### TASK OBJECTIVE
Repeat exactly, and only, the lines of the entries below from the one with "An interface oriented" through the one with "Please browse com.CSV.AddressProcessing", both ends included.

### RECORDS FOR PROCESSING
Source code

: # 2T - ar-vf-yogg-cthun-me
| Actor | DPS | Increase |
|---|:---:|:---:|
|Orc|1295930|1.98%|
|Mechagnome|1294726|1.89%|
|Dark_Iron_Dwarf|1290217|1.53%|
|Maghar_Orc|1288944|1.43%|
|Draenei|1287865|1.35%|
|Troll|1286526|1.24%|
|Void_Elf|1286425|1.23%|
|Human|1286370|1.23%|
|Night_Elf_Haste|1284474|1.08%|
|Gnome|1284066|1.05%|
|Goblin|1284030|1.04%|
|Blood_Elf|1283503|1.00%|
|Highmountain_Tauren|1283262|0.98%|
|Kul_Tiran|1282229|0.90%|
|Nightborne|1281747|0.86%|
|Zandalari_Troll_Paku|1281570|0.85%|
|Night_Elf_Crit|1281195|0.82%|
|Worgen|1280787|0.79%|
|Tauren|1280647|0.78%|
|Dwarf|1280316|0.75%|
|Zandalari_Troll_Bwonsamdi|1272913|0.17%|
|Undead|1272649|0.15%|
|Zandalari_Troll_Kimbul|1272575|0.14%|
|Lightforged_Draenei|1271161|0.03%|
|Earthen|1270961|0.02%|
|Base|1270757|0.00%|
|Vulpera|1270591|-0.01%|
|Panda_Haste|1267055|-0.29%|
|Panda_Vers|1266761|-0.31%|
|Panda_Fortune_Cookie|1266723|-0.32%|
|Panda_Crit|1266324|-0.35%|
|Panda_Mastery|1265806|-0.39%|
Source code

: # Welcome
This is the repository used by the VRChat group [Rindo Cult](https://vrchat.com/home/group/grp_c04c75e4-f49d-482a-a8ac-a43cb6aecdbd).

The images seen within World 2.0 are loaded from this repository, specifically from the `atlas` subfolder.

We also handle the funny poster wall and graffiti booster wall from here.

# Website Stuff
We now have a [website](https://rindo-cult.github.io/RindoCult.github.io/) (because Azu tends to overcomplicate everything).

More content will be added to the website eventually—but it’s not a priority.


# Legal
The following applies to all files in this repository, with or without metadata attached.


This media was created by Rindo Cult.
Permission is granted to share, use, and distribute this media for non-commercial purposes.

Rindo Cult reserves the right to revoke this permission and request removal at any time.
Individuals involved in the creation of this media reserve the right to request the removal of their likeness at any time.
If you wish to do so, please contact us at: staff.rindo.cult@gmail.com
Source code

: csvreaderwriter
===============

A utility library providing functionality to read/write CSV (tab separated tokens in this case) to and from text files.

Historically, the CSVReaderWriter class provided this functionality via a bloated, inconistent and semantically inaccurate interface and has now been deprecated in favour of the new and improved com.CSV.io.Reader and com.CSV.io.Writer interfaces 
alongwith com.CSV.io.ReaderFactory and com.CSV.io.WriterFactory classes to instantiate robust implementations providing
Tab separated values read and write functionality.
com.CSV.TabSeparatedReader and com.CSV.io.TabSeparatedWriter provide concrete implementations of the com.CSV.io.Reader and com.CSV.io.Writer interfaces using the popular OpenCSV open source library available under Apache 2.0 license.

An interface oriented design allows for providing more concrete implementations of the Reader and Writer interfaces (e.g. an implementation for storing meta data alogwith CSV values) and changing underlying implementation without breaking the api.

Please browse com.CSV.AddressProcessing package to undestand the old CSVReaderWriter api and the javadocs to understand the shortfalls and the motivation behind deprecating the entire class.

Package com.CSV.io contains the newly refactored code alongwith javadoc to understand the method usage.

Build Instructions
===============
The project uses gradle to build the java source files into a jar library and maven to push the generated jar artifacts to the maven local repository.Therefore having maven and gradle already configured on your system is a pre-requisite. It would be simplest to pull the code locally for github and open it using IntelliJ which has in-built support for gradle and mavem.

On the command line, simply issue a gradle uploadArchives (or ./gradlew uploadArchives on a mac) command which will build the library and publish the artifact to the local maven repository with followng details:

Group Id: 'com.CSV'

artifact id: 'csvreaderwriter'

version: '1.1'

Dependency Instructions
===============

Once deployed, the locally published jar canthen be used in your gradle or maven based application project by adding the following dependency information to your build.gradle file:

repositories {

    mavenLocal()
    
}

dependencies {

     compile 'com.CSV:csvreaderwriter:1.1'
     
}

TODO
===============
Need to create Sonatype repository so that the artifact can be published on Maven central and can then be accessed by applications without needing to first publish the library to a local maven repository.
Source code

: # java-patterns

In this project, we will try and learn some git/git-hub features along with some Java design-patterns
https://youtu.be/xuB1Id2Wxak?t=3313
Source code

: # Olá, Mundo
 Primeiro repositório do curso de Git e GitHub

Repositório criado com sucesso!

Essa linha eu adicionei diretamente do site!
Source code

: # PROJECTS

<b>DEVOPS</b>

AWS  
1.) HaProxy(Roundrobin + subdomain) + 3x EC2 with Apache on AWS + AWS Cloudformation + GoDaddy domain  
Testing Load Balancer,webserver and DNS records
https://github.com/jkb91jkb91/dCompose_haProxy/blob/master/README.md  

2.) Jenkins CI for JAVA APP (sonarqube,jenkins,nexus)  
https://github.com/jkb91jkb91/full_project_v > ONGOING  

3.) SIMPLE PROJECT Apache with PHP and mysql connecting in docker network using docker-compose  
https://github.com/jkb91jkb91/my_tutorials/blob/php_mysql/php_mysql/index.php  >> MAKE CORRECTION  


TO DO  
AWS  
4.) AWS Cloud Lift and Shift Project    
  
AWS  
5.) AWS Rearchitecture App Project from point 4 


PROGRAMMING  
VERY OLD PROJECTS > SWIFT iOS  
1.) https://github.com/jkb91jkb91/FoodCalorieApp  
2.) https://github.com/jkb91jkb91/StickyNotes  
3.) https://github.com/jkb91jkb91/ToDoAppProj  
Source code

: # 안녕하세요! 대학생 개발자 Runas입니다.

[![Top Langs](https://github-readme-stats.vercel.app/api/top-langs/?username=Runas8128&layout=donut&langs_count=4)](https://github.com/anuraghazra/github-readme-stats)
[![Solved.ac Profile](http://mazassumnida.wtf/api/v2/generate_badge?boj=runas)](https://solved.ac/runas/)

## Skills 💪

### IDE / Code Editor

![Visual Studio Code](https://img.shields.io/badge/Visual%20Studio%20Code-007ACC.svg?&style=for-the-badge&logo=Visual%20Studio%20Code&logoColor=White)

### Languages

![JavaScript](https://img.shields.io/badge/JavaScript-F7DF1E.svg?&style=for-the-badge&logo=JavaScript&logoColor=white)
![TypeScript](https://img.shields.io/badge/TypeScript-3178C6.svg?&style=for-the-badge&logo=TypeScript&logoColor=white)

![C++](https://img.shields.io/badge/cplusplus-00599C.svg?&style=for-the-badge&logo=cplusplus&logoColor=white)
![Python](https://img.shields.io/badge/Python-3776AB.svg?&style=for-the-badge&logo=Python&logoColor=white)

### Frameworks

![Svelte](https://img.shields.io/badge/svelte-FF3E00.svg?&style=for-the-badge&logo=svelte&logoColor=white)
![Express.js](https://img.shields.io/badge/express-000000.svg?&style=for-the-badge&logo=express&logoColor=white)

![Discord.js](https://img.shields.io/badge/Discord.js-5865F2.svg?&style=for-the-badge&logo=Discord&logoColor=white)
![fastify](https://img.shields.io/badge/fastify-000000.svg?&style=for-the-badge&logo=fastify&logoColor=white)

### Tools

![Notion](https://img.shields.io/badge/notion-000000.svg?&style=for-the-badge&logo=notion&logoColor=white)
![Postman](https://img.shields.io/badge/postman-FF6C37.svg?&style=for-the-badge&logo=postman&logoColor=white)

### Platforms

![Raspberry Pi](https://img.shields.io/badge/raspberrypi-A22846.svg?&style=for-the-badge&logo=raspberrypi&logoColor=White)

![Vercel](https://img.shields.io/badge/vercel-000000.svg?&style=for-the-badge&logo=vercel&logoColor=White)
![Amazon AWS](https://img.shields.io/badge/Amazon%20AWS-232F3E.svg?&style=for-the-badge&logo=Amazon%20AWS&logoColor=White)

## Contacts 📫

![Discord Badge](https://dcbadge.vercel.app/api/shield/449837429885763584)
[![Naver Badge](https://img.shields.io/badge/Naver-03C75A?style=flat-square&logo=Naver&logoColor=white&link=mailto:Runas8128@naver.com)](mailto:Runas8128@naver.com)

### OUTPUT OF THE TASK
An interface oriented design allows for providing more concrete implementations of the Reader and Writer interfaces (e.g. an implementation for storing meta data alogwith CSV values) and changing underlying implementation without breaking the api.

Please browse com.CSV.AddressProcessing package to undestand the old CSVReaderWriter api and the javadocs to understand the shortfalls and the motivation behind deprecating the entire class.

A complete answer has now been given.